+++ Records to process

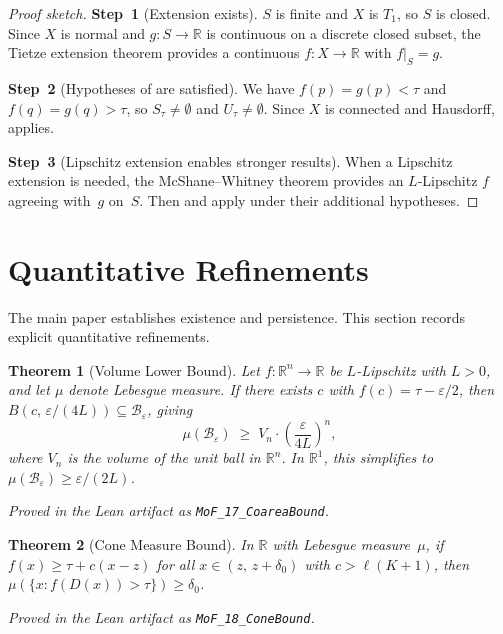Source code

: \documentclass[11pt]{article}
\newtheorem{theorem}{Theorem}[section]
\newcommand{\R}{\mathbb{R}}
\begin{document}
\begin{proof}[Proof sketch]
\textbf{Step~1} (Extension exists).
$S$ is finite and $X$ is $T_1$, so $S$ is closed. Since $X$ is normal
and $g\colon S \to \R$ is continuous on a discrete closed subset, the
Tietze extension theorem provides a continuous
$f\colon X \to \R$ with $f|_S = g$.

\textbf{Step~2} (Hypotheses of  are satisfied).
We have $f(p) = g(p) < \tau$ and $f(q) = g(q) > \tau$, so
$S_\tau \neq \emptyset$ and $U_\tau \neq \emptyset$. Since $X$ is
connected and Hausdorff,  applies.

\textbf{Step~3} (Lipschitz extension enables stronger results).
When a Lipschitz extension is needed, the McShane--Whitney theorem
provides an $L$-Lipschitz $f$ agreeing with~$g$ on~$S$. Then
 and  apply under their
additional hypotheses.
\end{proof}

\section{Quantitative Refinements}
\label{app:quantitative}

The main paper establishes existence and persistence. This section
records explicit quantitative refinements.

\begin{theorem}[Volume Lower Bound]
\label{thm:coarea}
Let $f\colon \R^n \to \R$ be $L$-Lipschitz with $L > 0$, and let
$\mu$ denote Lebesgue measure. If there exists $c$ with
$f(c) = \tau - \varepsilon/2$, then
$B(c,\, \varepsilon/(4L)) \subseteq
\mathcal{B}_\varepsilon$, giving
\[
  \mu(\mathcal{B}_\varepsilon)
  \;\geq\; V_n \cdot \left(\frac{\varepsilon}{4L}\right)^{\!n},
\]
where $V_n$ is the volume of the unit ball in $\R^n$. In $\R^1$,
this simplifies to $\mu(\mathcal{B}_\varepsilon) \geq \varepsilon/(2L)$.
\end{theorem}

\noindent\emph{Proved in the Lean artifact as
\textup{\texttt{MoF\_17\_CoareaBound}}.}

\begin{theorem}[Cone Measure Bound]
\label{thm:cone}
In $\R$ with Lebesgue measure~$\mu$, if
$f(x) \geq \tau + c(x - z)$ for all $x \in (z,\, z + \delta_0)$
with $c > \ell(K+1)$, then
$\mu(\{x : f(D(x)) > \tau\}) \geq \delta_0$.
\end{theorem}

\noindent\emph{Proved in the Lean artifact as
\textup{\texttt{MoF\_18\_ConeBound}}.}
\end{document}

++++++
+++ Records to process

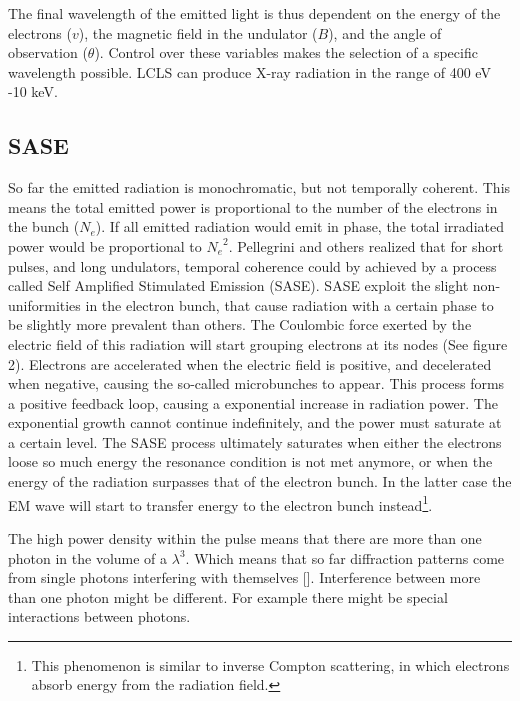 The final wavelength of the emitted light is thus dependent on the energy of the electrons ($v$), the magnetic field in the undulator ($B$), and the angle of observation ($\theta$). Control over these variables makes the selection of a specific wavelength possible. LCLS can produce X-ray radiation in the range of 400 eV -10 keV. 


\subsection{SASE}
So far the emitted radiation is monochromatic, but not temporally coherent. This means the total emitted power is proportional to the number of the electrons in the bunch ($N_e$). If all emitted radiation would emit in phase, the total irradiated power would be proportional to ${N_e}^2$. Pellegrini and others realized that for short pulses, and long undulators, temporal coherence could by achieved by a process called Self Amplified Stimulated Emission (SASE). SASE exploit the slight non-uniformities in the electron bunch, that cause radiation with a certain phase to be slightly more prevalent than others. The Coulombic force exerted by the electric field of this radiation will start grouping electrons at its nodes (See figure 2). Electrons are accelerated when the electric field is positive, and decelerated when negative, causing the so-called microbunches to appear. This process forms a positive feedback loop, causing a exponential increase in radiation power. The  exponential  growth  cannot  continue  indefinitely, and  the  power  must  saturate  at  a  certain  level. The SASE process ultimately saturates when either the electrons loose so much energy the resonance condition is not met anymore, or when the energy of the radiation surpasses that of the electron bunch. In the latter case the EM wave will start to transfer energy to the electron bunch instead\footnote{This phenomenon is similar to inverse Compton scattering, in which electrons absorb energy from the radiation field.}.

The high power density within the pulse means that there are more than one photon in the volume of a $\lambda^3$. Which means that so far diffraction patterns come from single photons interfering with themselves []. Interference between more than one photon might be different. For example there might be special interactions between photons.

++++++

* **Your goal**
Counting the lines above that hold "there", reply with the number and no other words.

* **Written response**
2